§ **Work instructions**: Repeat every entry word for word; omit all pictures.

§ **Data to use**:

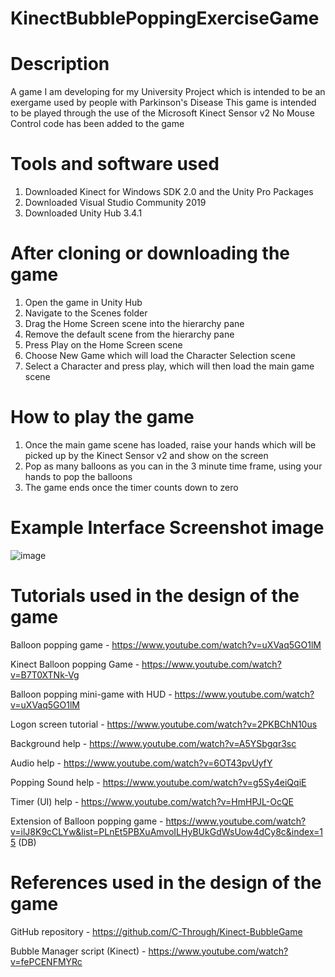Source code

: # KinectBubblePoppingExerciseGame

# Description
A game I am developing for my University Project which is intended to be an exergame used by people with Parkinson's Disease
This game is intended to be played through the use of the Microsoft Kinect Sensor v2
No Mouse Control code has been added to the game

# Tools and software used

1. Downloaded Kinect for Windows SDK 2.0 and the Unity Pro Packages
2. Downloaded Visual Studio Community 2019 
3. Downloaded Unity Hub 3.4.1


# After cloning or downloading the game 

1. Open the game in Unity Hub
2. Navigate to the Scenes folder
3. Drag the Home Screen scene into the hierarchy pane
4. Remove the default scene from the hierarchy pane
5. Press Play on the Home Screen scene
6. Choose New Game which will load the Character Selection scene
7. Select a Character and press play, which will then load the main game scene

# How to play the game

1. Once the main game scene has loaded, raise your hands which will be picked up by the Kinect Sensor v2 and show on the screen
2. Pop as many balloons as you can in the 3 minute time frame, using your hands to pop the balloons
3. The game ends once the timer counts down to zero

# Example Interface Screenshot image

![image](https://user-images.githubusercontent.com/126461574/232249623-f043a38e-73e6-41aa-8e69-ce2fa7385de5.png)


# Tutorials used in the design of the game

Balloon popping game - https://www.youtube.com/watch?v=uXVaq5GO1lM

Kinect Balloon popping Game - https://www.youtube.com/watch?v=B7T0XTNk-Vg

Balloon popping mini-game with HUD - https://www.youtube.com/watch?v=uXVaq5GO1lM

Logon screen tutorial - https://www.youtube.com/watch?v=2PKBChN10us 

Background help - https://www.youtube.com/watch?v=A5YSbgqr3sc 

Audio help - https://www.youtube.com/watch?v=6OT43pvUyfY 

Popping Sound help - https://www.youtube.com/watch?v=g5Sy4eiQqiE

Timer (UI) help - https://www.youtube.com/watch?v=HmHPJL-OcQE 

Extension of Balloon popping game - https://www.youtube.com/watch?v=ilJ8K9cCLYw&list=PLnEt5PBXuAmvoILHyBUkGdWsUow4dCy8c&index=15 (DB)



# References used in the design of the game

GitHub repository - https://github.com/C-Through/Kinect-BubbleGame

Bubble Manager script (Kinect) - https://www.youtube.com/watch?v=fePCENFMYRc 
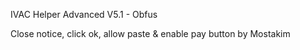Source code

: IVAC Helper Advanced V5.1 - Obfus

Close notice, click ok, allow paste & enable pay button by Mostakim
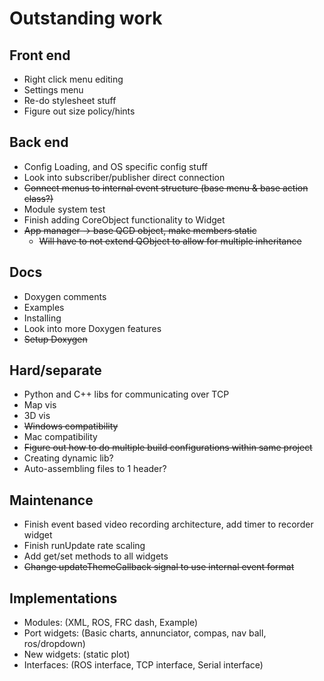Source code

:# Outstanding work
## Front end
* Right click menu editing
* Settings menu
* Re-do stylesheet stuff
* Figure out size policy/hints
## Back end
* Config Loading, and OS specific config stuff
* Look into subscriber/publisher direct connection
* ~~Connect menus to internal event structure (base menu & base action class?)~~
* Module system test
* Finish adding CoreObject functionality to Widget 
* ~~App manager -> base QCD object, make members static~~
  * ~~Will have to not extend QObject to allow for multiple inheritance~~
## Docs
* Doxygen comments
* Examples
* Installing
* Look into more Doxygen features
* ~~Setup Doxygen~~
## Hard/separate
* Python and C++ libs for communicating over TCP
* Map vis
* 3D vis
* ~~Windows compatibility~~
* Mac compatibility
* ~~Figure out how to do multiple build configurations within same project~~
* Creating dynamic lib?
* Auto-assembling files to 1 header?
## Maintenance
* Finish event based video recording architecture, add timer to recorder widget 
* Finish runUpdate rate scaling
* Add get/set methods to all widgets
* ~~Change updateThemeCallback signal to use internal event format~~
## Implementations
* Modules: (XML, ROS, FRC dash, Example)
* Port widgets: (Basic charts, annunciator, compas, nav ball, ros/dropdown)
* New widgets: (static plot)
* Interfaces: (ROS interface, TCP interface, Serial interface)
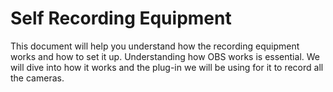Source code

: # Self Recording Equipment

This document will help you understand how the recording equipment works and how to set it up. Understanding how OBS works is essential. We will dive into how it works and the plug-in we will be using for it to record all the cameras.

§ **Result of the task**:
Source code

: # KinectBubblePoppingExerciseGame

# Description
A game I am developing for my University Project which is intended to be an exergame used by people with Parkinson's Disease
This game is intended to be played through the use of the Microsoft Kinect Sensor v2
No Mouse Control code has been added to the game

# Tools and software used

1. Downloaded Kinect for Windows SDK 2.0 and the Unity Pro Packages
2. Downloaded Visual Studio Community 2019 
3. Downloaded Unity Hub 3.4.1


# After cloning or downloading the game 

1. Open the game in Unity Hub
2. Navigate to the Scenes folder
3. Drag the Home Screen scene into the hierarchy pane
4. Remove the default scene from the hierarchy pane
5. Press Play on the Home Screen scene
6. Choose New Game which will load the Character Selection scene
7. Select a Character and press play, which will then load the main game scene

# How to play the game

1. Once the main game scene has loaded, raise your hands which will be picked up by the Kinect Sensor v2 and show on the screen
2. Pop as many balloons as you can in the 3 minute time frame, using your hands to pop the balloons
3. The game ends once the timer counts down to zero

# Example Interface Screenshot image

![image](https://user-images.githubusercontent.com/126461574/232249623-f043a38e-73e6-41aa-8e69-ce2fa7385de5.png)


# Tutorials used in the design of the game

Balloon popping game - https://www.youtube.com/watch?v=uXVaq5GO1lM

Kinect Balloon popping Game - https://www.youtube.com/watch?v=B7T0XTNk-Vg

Balloon popping mini-game with HUD - https://www.youtube.com/watch?v=uXVaq5GO1lM

Logon screen tutorial - https://www.youtube.com/watch?v=2PKBChN10us 

Background help - https://www.youtube.com/watch?v=A5YSbgqr3sc 

Audio help - https://www.youtube.com/watch?v=6OT43pvUyfY 

Popping Sound help - https://www.youtube.com/watch?v=g5Sy4eiQqiE

Timer (UI) help - https://www.youtube.com/watch?v=HmHPJL-OcQE 

Extension of Balloon popping game - https://www.youtube.com/watch?v=ilJ8K9cCLYw&list=PLnEt5PBXuAmvoILHyBUkGdWsUow4dCy8c&index=15 (DB)



# References used in the design of the game

GitHub repository - https://github.com/C-Through/Kinect-BubbleGame

Bubble Manager script (Kinect) - https://www.youtube.com/watch?v=fePCENFMYRc 
Source code

: IVAC Helper Advanced V5.1 - Obfus

Close notice, click ok, allow paste & enable pay button by Mostakim
Source code

:# Outstanding work
## Front end
* Right click menu editing
* Settings menu
* Re-do stylesheet stuff
* Figure out size policy/hints
## Back end
* Config Loading, and OS specific config stuff
* Look into subscriber/publisher direct connection
* ~~Connect menus to internal event structure (base menu & base action class?)~~
* Module system test
* Finish adding CoreObject functionality to Widget 
* ~~App manager -> base QCD object, make members static~~
  * ~~Will have to not extend QObject to allow for multiple inheritance~~
## Docs
* Doxygen comments
* Examples
* Installing
* Look into more Doxygen features
* ~~Setup Doxygen~~
## Hard/separate
* Python and C++ libs for communicating over TCP
* Map vis
* 3D vis
* ~~Windows compatibility~~
* Mac compatibility
* ~~Figure out how to do multiple build configurations within same project~~
* Creating dynamic lib?
* Auto-assembling files to 1 header?
## Maintenance
* Finish event based video recording architecture, add timer to recorder widget 
* Finish runUpdate rate scaling
* Add get/set methods to all widgets
* ~~Change updateThemeCallback signal to use internal event format~~
## Implementations
* Modules: (XML, ROS, FRC dash, Example)
* Port widgets: (Basic charts, annunciator, compas, nav ball, ros/dropdown)
* New widgets: (static plot)
* Interfaces: (ROS interface, TCP interface, Serial interface)
Source code

: # Self Recording Equipment

This document will help you understand how the recording equipment works and how to set it up. Understanding how OBS works is essential. We will dive into how it works and the plug-in we will be using for it to record all the cameras.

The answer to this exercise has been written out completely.